Wide canvas, diffuse portrait

| Updated on: Sep 12, 2011

This compilation of essays written by Rajiv Kumar, Director-General of the Federation of Indian Chambers of Commerce and Industry (FICCI), first appeared as columns for various newspapers over the last two-three years. Insightful as some of them are, the book would have provided an interesting commentary on the evolution of the Indian economy if only the author had provided some context to the short essays.

The essays, divided into various sections, discuss what the author calls the “triple transition (economic, political and social)” — a huge, complex and “expectedly a messy” undertaking that India is going through. It is the economic transition that is the most significant. And, as the author says, the first decade of this century has seen global attention turn to India, “thankfully largely for positive reasons.” So the canvas of the book is vast and the subject topical.

Lack of context

But the problem with Many Futures of India lies is the fact that even within one section, subjects covered are unrelated. Take the last section, ‘‘South Asia: India's Role'', as an example. The section has three essays, the first on India taking the initiative in “ensuring a stable, peaceful and prosperous South Asia.”

The second essay in this section talks of the Nepal Prime Minister's “appearances and utterances in Delhi over the last two days” being a study in contrast.
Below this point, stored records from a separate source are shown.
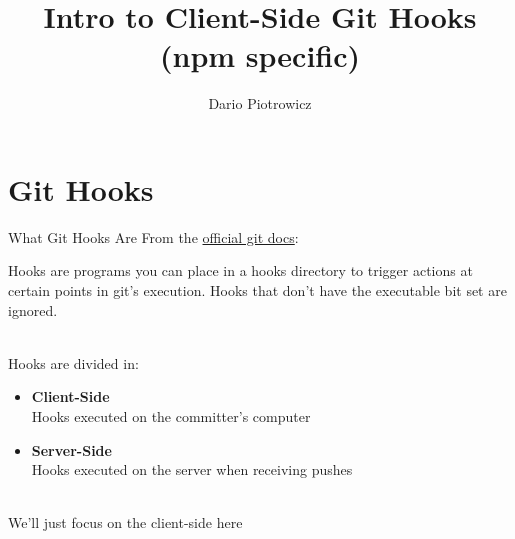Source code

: \documentclass[11pt]{beamer}
\author{Dario Piotrowicz}
\title{Intro to Client-Side Git Hooks (npm specific)}
\begin{document}
\begin{frame}
\titlepage
\end{frame}

\begin{frame}
 \tableofcontents
\end{frame}


\section{Git Hooks}

\begin{frame}{What Git Hooks Are}
  From the
  {\color{purple} \href{https://git-scm.com/docs/githooks\#_description}{official git docs}}:

  \begin{definition}
    Hooks are programs you can place in a hooks directory to trigger actions at certain points in git’s execution. Hooks that don’t have the executable bit set are    ignored.
  \end{definition}
  ~\\
  Hooks are divided in:
  \begin{itemize}
    \item \textbf{Client-Side} \\
  		Hooks executed on the committer's computer
    \item \textbf{Server-Side} \\
        Hooks executed on the server when receiving pushes
  \end{itemize}
  ~\\
  We'll just focus on the client-side here
\end{frame}
\end{document}
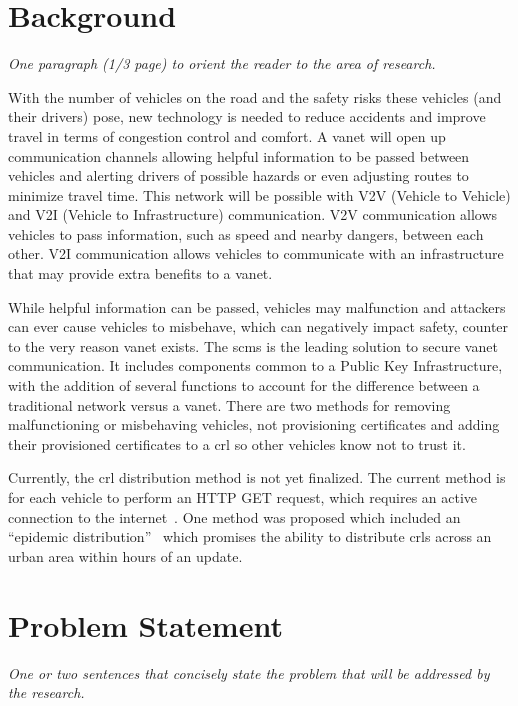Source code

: \documentclass {article}
\newcommand{\sechint}[1]{\small{\emph{#1}} \bigskip}
\begin{document}
\tableofcontents
\pagebreak

\section{Background}{\sechint{One paragraph (1/3 page) to orient the reader to the area of research.}}

With the number of vehicles on the road and the safety risks these vehicles (and their drivers) pose, new technology is needed to reduce accidents and improve travel in terms of congestion control and comfort. A \gls{vanet} will open up communication channels allowing helpful information to be passed between vehicles and alerting drivers of possible hazards or even adjusting routes to minimize travel time. This network will be possible with V2V (Vehicle to Vehicle) and V2I (Vehicle to Infrastructure) communication. V2V communication allows vehicles to pass information, such as speed and nearby dangers, between each other. V2I communication allows vehicles to communicate with an infrastructure that may provide extra benefits to a \gls{vanet}.

While helpful information can be passed, vehicles may malfunction and attackers can ever cause vehicles to misbehave, which can negatively impact safety, counter to the very reason \gls{vanet} exists. The \gls{scms} is the leading solution to secure \gls{vanet} communication. It includes components common to a Public Key Infrastructure, with the addition of several functions to account for the difference between a traditional network versus a \gls{vanet}. There are two methods for removing malfunctioning or misbehaving vehicles, not provisioning certificates and adding their provisioned certificates to a \gls{crl} so other vehicles know not to trust it.

Currently, the \gls{crl} distribution method is not yet finalized. The current method is for each vehicle to perform an HTTP GET request, which requires an active connection to the internet~\autocite{brecht_scms_nodate}. One method was proposed which included an ``epidemic distribution''~\autocite{haas_efficient_2011} which promises the ability to distribute \gls{crl}s across an urban area within hours of an update.

\section{Problem Statement}{\sechint{One or two sentences that concisely state the problem that will be addressed by the research.}}
\end{document}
And the last essay talks of July's Indo-Pakistani joint statement. These three essays are significant in themselves and do make a point or two on the role that India can play in the region, but the lack of context will be a big negative for an average reader. Though such a problem is bound to crop up if topical and timely columns in newspapers are compiled into a book, it should have been addressed. The section on “India and Global Governance” is perhaps the best part of the book as it cogently talks of the G-20 and the second G-20 summit held in London. It also provides an in-depth account of two international conferences (held in Kiel, Germany and Delhi) which focused on the issues on the agenda for the 2009 G-20 summit. The author participated in both these conferences; his comments are, therefore, both insightful and informative.

Lessons on agriculture

Another section that is interesting is the one on reforms that are still needed because it draws interesting examples from the rest of the world and the lessons that India can perhaps learn from countries such as Korea and Argentina. The essay on Argentina talks about that country's agriculture, which is highly modernised and profitable, thanks to the latest practices adopted by the farmers“These examples should be of immediate and direct interest to India,” says the author, adding, “Yet my apprehension is that none of these relevant global practices will find their way into Indian agriculture as long as the government has the exclusive mandate for modernising the sector.”

There are some other essays that are are equally insightful. For instance, the one on the three critical reform priorities at the time of the United Progressive Alliance coming to power — of sustaining high economic growth of not less than 8 per cent, improving the delivery of public goods and services and rejuvenating Indian agriculture — are issues that continue to be important even today.